## [Aim of the exercise]
Restate every line of the material that follows, word for word.

━━━━━ Data to use ━━━━━

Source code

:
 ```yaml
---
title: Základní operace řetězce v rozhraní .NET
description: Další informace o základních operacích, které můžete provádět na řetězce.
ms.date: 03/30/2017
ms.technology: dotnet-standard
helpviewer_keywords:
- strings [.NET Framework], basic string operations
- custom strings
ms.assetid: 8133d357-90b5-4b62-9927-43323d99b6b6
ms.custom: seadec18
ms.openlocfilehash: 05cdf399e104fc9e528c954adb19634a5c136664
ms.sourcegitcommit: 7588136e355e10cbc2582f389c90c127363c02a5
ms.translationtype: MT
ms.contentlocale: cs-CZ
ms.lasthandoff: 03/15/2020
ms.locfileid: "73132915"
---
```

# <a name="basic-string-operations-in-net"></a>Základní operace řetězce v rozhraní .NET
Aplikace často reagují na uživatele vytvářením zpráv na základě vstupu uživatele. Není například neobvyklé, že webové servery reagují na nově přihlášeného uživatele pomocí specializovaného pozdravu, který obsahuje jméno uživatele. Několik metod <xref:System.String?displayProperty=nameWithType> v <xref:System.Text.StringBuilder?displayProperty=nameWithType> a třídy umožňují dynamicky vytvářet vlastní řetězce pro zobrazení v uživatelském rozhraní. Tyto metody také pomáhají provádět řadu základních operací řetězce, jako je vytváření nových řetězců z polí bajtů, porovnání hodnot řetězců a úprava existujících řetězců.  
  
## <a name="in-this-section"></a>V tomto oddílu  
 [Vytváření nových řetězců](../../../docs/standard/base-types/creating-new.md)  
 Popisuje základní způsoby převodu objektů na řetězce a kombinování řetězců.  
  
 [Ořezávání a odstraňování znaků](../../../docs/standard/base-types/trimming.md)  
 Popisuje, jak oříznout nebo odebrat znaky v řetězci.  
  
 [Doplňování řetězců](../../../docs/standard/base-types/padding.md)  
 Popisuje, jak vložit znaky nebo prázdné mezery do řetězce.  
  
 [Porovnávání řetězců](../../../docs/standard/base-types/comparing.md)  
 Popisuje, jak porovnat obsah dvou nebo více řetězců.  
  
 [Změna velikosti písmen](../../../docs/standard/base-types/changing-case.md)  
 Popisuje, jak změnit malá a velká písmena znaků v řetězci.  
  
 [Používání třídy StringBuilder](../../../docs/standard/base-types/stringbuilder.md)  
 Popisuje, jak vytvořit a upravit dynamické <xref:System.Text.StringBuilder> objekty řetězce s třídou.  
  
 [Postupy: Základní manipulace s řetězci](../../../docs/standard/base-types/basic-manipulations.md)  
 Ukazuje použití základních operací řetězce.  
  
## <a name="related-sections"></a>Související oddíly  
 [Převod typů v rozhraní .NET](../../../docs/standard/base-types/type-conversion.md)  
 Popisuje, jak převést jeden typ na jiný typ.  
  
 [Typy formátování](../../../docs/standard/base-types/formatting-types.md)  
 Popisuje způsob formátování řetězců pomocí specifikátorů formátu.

━━━━━

## [Response below]
Source code

:
 ```yaml
---
title: Základní operace řetězce v rozhraní .NET
description: Další informace o základních operacích, které můžete provádět na řetězce.
ms.date: 03/30/2017
ms.technology: dotnet-standard
helpviewer_keywords:
- strings [.NET Framework], basic string operations
- custom strings
ms.assetid: 8133d357-90b5-4b62-9927-43323d99b6b6
ms.custom: seadec18
ms.openlocfilehash: 05cdf399e104fc9e528c954adb19634a5c136664
ms.sourcegitcommit: 7588136e355e10cbc2582f389c90c127363c02a5
ms.translationtype: MT
ms.contentlocale: cs-CZ
ms.lasthandoff: 03/15/2020
ms.locfileid: "73132915"
---
```

# <a name="basic-string-operations-in-net"></a>Základní operace řetězce v rozhraní .NET
Aplikace často reagují na uživatele vytvářením zpráv na základě vstupu uživatele. Není například neobvyklé, že webové servery reagují na nově přihlášeného uživatele pomocí specializovaného pozdravu, který obsahuje jméno uživatele. Několik metod <xref:System.String?displayProperty=nameWithType> v <xref:System.Text.StringBuilder?displayProperty=nameWithType> a třídy umožňují dynamicky vytvářet vlastní řetězce pro zobrazení v uživatelském rozhraní. Tyto metody také pomáhají provádět řadu základních operací řetězce, jako je vytváření nových řetězců z polí bajtů, porovnání hodnot řetězců a úprava existujících řetězců.  
  
## <a name="in-this-section"></a>V tomto oddílu  
 [Vytváření nových řetězců](../../../docs/standard/base-types/creating-new.md)  
 Popisuje základní způsoby převodu objektů na řetězce a kombinování řetězců.  
  
 [Ořezávání a odstraňování znaků](../../../docs/standard/base-types/trimming.md)  
 Popisuje, jak oříznout nebo odebrat znaky v řetězci.  
  
 [Doplňování řetězců](../../../docs/standard/base-types/padding.md)  
 Popisuje, jak vložit znaky nebo prázdné mezery do řetězce.  
  
 [Porovnávání řetězců](../../../docs/standard/base-types/comparing.md)  
 Popisuje, jak porovnat obsah dvou nebo více řetězců.  
  
 [Změna velikosti písmen](../../../docs/standard/base-types/changing-case.md)  
 Popisuje, jak změnit malá a velká písmena znaků v řetězci.  
  
 [Používání třídy StringBuilder](../../../docs/standard/base-types/stringbuilder.md)  
 Popisuje, jak vytvořit a upravit dynamické <xref:System.Text.StringBuilder> objekty řetězce s třídou.  
  
 [Postupy: Základní manipulace s řetězci](../../../docs/standard/base-types/basic-manipulations.md)  
 Ukazuje použití základních operací řetězce.  
  
## <a name="related-sections"></a>Související oddíly  
 [Převod typů v rozhraní .NET](../../../docs/standard/base-types/type-conversion.md)  
 Popisuje, jak převést jeden typ na jiný typ.  
  
 [Typy formátování](../../../docs/standard/base-types/formatting-types.md)  
 Popisuje způsob formátování řetězců pomocí specifikátorů formátu.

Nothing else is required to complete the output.